Entries for 'Sacred space'


During my first year at the School of Theology in Sewanee, I participated in a contemplative retreat at St. Mary’s Sewanee Retreat Center, just off Sherwood Road.  While walking the grounds in silence, I stumbled upon the cemetery of the Sisters of St. Mary’s Convent for the first time.  Here, set in the midst of the Mountain’s majestic forested canopy, was this little “jewel box” fashioned by human hands inspired by the Spirit of God.

The cemetery is a formal square of sacred ground bounded on each side by a low wall built of sandstone quarried from the surrounding mountain.  The plot is oriented with respect to the four cardinal directions of the compass, so each grave is positioned to face east allowing its inhabitant to greet the rising sun on the morning of the Second Coming of our Lord.  In the meantime, the rows of simple markers for each interred Sister are presided over by a handsomely-sculpted figure of the crucified Christ, raised in glory within a stone niche centered on the western wall.  Opposite the Crucifix and centered on the eastern wall is the lychgate.  Built of heavy-timbers in the form of a gable roof, this gateway grants access to the burial ground, but its low clearance encourages the living who visit to bow in reverence as they enter the precinct of the dead.

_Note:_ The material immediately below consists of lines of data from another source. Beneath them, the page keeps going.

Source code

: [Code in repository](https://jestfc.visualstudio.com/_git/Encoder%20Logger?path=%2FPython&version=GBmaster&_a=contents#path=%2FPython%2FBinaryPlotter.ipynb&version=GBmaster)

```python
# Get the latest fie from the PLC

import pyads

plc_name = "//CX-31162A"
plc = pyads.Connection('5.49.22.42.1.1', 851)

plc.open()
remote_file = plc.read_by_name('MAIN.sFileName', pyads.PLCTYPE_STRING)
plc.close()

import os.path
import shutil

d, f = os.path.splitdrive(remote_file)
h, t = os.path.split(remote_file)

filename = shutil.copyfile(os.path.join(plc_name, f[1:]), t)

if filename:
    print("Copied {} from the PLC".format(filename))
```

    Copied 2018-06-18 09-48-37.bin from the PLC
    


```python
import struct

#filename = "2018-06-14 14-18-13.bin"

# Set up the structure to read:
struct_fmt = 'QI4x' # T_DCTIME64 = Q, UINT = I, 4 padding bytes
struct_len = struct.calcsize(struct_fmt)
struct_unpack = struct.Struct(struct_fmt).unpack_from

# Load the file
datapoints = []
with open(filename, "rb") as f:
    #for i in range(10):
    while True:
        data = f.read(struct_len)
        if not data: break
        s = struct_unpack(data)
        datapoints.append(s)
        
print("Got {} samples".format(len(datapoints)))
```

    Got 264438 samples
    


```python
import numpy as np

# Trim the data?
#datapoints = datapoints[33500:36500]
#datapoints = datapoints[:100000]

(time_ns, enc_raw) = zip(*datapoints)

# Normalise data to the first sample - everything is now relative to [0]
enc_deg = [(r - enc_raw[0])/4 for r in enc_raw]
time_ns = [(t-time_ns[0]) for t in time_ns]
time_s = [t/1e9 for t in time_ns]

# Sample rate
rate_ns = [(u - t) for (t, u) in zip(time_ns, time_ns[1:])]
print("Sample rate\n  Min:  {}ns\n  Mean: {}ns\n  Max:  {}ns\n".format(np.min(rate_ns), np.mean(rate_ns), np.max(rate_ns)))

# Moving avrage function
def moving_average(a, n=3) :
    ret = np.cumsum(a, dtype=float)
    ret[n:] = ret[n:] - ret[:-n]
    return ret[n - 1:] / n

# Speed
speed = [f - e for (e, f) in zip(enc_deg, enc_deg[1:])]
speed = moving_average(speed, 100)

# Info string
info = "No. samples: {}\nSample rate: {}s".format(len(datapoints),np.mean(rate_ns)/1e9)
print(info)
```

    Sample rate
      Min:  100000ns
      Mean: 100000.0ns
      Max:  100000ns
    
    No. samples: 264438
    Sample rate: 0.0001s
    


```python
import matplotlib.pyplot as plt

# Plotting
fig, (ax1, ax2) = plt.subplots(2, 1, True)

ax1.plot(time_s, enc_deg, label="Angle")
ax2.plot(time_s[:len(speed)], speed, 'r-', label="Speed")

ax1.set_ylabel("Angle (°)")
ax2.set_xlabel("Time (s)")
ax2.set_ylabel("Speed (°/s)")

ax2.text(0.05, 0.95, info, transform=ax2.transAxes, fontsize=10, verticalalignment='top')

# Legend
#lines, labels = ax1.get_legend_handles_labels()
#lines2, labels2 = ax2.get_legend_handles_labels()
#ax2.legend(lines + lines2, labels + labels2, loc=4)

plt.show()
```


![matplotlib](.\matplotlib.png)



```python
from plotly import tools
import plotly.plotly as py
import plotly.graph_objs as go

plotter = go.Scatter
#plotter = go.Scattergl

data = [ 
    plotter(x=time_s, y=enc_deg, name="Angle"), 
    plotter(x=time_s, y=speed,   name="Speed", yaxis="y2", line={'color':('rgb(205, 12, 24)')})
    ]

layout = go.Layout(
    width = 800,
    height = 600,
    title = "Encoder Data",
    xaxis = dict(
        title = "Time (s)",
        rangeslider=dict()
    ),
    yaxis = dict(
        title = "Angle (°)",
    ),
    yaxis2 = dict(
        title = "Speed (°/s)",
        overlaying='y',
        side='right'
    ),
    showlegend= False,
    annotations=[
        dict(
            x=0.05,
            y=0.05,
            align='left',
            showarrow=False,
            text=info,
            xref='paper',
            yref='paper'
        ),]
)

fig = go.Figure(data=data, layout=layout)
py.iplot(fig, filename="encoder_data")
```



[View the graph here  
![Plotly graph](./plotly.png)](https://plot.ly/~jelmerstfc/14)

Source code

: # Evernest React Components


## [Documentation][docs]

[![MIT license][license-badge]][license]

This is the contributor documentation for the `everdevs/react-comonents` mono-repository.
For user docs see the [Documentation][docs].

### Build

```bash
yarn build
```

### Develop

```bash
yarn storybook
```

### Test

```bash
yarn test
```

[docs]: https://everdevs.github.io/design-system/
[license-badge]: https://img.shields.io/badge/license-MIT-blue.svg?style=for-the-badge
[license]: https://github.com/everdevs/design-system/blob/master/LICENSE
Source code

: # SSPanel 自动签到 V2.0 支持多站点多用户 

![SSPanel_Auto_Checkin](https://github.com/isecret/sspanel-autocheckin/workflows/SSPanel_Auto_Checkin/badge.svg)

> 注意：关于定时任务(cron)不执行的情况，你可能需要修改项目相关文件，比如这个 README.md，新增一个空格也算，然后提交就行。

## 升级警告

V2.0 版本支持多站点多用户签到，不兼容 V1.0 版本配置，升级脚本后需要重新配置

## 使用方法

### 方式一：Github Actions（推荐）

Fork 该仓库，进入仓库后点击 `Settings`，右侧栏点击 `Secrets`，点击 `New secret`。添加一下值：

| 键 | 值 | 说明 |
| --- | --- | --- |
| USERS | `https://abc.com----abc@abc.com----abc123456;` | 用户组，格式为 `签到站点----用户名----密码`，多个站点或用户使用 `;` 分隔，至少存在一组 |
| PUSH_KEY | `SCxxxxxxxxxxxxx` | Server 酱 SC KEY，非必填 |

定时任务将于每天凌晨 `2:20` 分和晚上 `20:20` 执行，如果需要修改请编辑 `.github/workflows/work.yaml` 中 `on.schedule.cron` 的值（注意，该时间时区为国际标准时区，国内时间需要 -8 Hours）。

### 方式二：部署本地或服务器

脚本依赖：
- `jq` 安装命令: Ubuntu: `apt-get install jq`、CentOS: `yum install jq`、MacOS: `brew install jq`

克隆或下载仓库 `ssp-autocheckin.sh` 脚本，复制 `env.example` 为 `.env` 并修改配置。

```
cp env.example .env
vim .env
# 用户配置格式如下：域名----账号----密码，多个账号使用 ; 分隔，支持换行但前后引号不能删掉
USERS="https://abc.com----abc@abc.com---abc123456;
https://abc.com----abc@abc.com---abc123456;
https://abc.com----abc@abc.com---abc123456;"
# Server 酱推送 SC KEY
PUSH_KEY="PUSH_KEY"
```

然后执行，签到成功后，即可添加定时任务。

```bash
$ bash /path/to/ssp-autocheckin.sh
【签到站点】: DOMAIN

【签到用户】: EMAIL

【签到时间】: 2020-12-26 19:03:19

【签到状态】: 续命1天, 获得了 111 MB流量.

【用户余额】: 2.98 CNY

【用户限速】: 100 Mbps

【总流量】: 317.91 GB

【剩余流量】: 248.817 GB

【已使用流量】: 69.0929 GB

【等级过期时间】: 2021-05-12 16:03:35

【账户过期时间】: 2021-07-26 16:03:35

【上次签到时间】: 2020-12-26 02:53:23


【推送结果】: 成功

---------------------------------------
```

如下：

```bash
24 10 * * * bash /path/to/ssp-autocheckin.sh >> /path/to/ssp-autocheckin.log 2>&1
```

Here is a place: intentionally-shaped, exquisitely-fashioned from humble, indigenous materials and devoted to the most primordial act unique to our species and fundamental to our Christian faith – the burial of the dearly departed.  The mere nature of its existence is a sacramental expression of the beauty of the Incarnation in the midst of our fallen world.  It makes manifest the words of Jacob, who said, “Surely, the Lord is in this place and I did not know it.”

When I am fortunate to return to the Mountain, I try to visit the cemetery of the Sisters—not because I am particularly close to anyone buried there—but out of gratitude for what this sacred place awakened in me.  Never before had I felt drawn to name a place where I preferred my earthly remains to be interred.  But from the experience of this holy ground, I now know for me the Mountain is my gateway to heaven.